(Plain-text document sources)
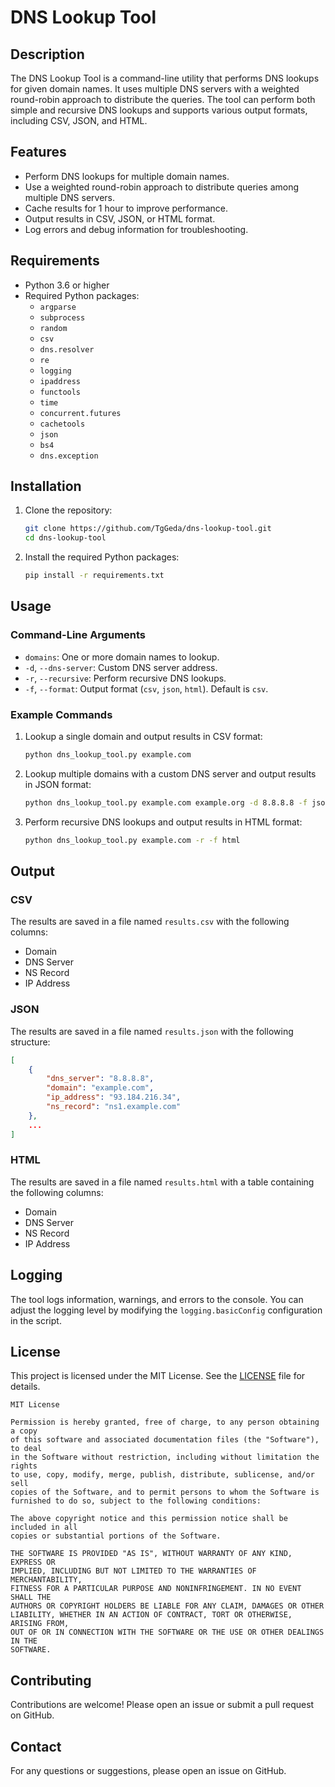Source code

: # DNS Lookup Tool

## Description

The DNS Lookup Tool is a command-line utility that performs DNS lookups for given domain names. It uses multiple DNS servers with a weighted round-robin approach to distribute the queries. The tool can perform both simple and recursive DNS lookups and supports various output formats, including CSV, JSON, and HTML.

## Features

- Perform DNS lookups for multiple domain names.
- Use a weighted round-robin approach to distribute queries among multiple DNS servers.
- Cache results for 1 hour to improve performance.
- Output results in CSV, JSON, or HTML format.
- Log errors and debug information for troubleshooting.

## Requirements

- Python 3.6 or higher
- Required Python packages:
  - `argparse`
  - `subprocess`
  - `random`
  - `csv`
  - `dns.resolver`
  - `re`
  - `logging`
  - `ipaddress`
  - `functools`
  - `time`
  - `concurrent.futures`
  - `cachetools`
  - `json`
  - `bs4`
  - `dns.exception`

## Installation

1. Clone the repository:

    ```sh
    git clone https://github.com/TgGeda/dns-lookup-tool.git
    cd dns-lookup-tool
    ```

2. Install the required Python packages:

    ```sh
    pip install -r requirements.txt
    ```

## Usage

### Command-Line Arguments

- `domains`: One or more domain names to lookup.
- `-d`, `--dns-server`: Custom DNS server address.
- `-r`, `--recursive`: Perform recursive DNS lookups.
- `-f`, `--format`: Output format (`csv`, `json`, `html`). Default is `csv`.

### Example Commands

1. Lookup a single domain and output results in CSV format:

    ```sh
    python dns_lookup_tool.py example.com
    ```

2. Lookup multiple domains with a custom DNS server and output results in JSON format:

    ```sh
    python dns_lookup_tool.py example.com example.org -d 8.8.8.8 -f json
    ```

3. Perform recursive DNS lookups and output results in HTML format:

    ```sh
    python dns_lookup_tool.py example.com -r -f html
    ```

## Output

### CSV

The results are saved in a file named `results.csv` with the following columns:

- Domain
- DNS Server
- NS Record
- IP Address

### JSON

The results are saved in a file named `results.json` with the following structure:

```json
[
    {
        "dns_server": "8.8.8.8",
        "domain": "example.com",
        "ip_address": "93.184.216.34",
        "ns_record": "ns1.example.com"
    },
    ...
]
```

### HTML

The results are saved in a file named `results.html` with a table containing the following columns:

- Domain
- DNS Server
- NS Record
- IP Address

## Logging

The tool logs information, warnings, and errors to the console. You can adjust the logging level by modifying the `logging.basicConfig` configuration in the script.

## License

This project is licensed under the MIT License. See the [LICENSE](LICENSE) file for details.

```text
MIT License

Permission is hereby granted, free of charge, to any person obtaining a copy
of this software and associated documentation files (the "Software"), to deal
in the Software without restriction, including without limitation the rights
to use, copy, modify, merge, publish, distribute, sublicense, and/or sell
copies of the Software, and to permit persons to whom the Software is
furnished to do so, subject to the following conditions:

The above copyright notice and this permission notice shall be included in all
copies or substantial portions of the Software.

THE SOFTWARE IS PROVIDED "AS IS", WITHOUT WARRANTY OF ANY KIND, EXPRESS OR
IMPLIED, INCLUDING BUT NOT LIMITED TO THE WARRANTIES OF MERCHANTABILITY,
FITNESS FOR A PARTICULAR PURPOSE AND NONINFRINGEMENT. IN NO EVENT SHALL THE
AUTHORS OR COPYRIGHT HOLDERS BE LIABLE FOR ANY CLAIM, DAMAGES OR OTHER
LIABILITY, WHETHER IN AN ACTION OF CONTRACT, TORT OR OTHERWISE, ARISING FROM,
OUT OF OR IN CONNECTION WITH THE SOFTWARE OR THE USE OR OTHER DEALINGS IN THE
SOFTWARE.
```

## Contributing

Contributions are welcome! Please open an issue or submit a pull request on GitHub.

## Contact

For any questions or suggestions, please open an issue on GitHub.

| WORK INSTRUCTION |
The word to find is "domains". Copy every line of the data that holds it.

| RESPONSE TO THE TASK |
- `domains`: One or more domain names to lookup.
2. Lookup multiple domains with a custom DNS server and output results in JSON format:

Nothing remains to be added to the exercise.